Golding, looking relaxed after fitting a new keel to replace the one that broke off 50 miles before finishing third in the Vendée Globe race in February, said: "I am feeling excited to be back on the water. While there are more people to make things go wrong when you have a crew, there are also more people to prevent things going wrong, to form a brains trust, and to make things go faster."
The summer programme for Golding, who is top of the Open 60 rankings, includes next month's Round the Island race and, in August, the Fastnet Race. He then contests the double-handed Transat Jacques Vabre from Le Havre to Bahia de Salvador, Brazil, which starts on 5 November.

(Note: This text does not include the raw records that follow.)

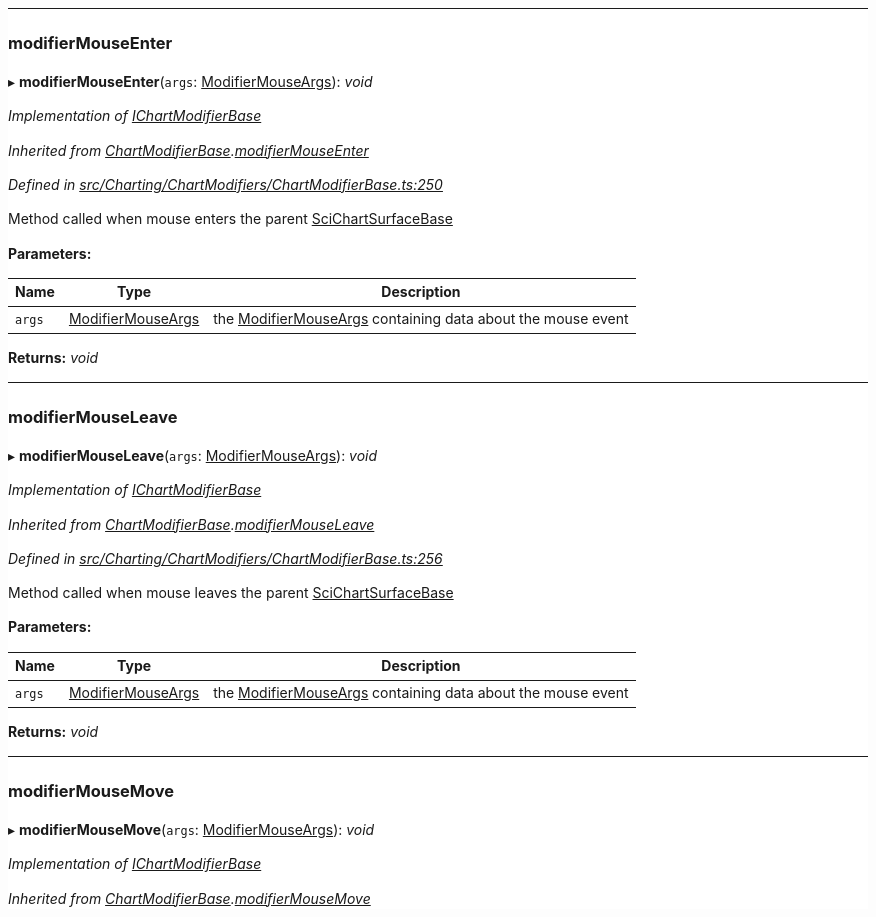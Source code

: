 ___

###  modifierMouseEnter

▸ **modifierMouseEnter**(`args`: [ModifierMouseArgs](modifiermouseargs.md)): *void*

*Implementation of [IChartModifierBase](../interfaces/ichartmodifierbase.md)*

*Inherited from [ChartModifierBase](chartmodifierbase.md).[modifierMouseEnter](chartmodifierbase.md#modifiermouseenter)*

*Defined in [src/Charting/ChartModifiers/ChartModifierBase.ts:250](https://github.com/ABTSoftware/SciChart.Dev/blob/ff9f38d289/Web/src/SciChart/src/Charting/ChartModifiers/ChartModifierBase.ts#L250)*

Method called when mouse enters the parent [SciChartSurfaceBase](scichartsurfacebase.md)

**Parameters:**

Name | Type | Description |
------ | ------ | ------ |
`args` | [ModifierMouseArgs](modifiermouseargs.md) | the [ModifierMouseArgs](modifiermouseargs.md) containing data about the mouse event  |

**Returns:** *void*

___

###  modifierMouseLeave

▸ **modifierMouseLeave**(`args`: [ModifierMouseArgs](modifiermouseargs.md)): *void*

*Implementation of [IChartModifierBase](../interfaces/ichartmodifierbase.md)*

*Inherited from [ChartModifierBase](chartmodifierbase.md).[modifierMouseLeave](chartmodifierbase.md#modifiermouseleave)*

*Defined in [src/Charting/ChartModifiers/ChartModifierBase.ts:256](https://github.com/ABTSoftware/SciChart.Dev/blob/ff9f38d289/Web/src/SciChart/src/Charting/ChartModifiers/ChartModifierBase.ts#L256)*

Method called when mouse leaves the parent [SciChartSurfaceBase](scichartsurfacebase.md)

**Parameters:**

Name | Type | Description |
------ | ------ | ------ |
`args` | [ModifierMouseArgs](modifiermouseargs.md) | the [ModifierMouseArgs](modifiermouseargs.md) containing data about the mouse event  |

**Returns:** *void*

___

###  modifierMouseMove

▸ **modifierMouseMove**(`args`: [ModifierMouseArgs](modifiermouseargs.md)): *void*

*Implementation of [IChartModifierBase](../interfaces/ichartmodifierbase.md)*

*Inherited from [ChartModifierBase](chartmodifierbase.md).[modifierMouseMove](chartmodifierbase.md#modifiermousemove)*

Josse, who was one place behind Golding in the Vendée, is expecting a hard ride: "The first section down the Channel is very tactical," he said. "Then you have to cope with the Atlantic weather systems off Ireland and there could be a lot of upwind work in heavy conditions north of Scotland.
"The standard is very high. You can never say when the race will be won or lost, and if you make a mistake it can be costly."
Which all suits Golding, who took second place in yesterday's inshore race with help from the British ambassador, Sir John Holmes, who feels his boat's performance is improving.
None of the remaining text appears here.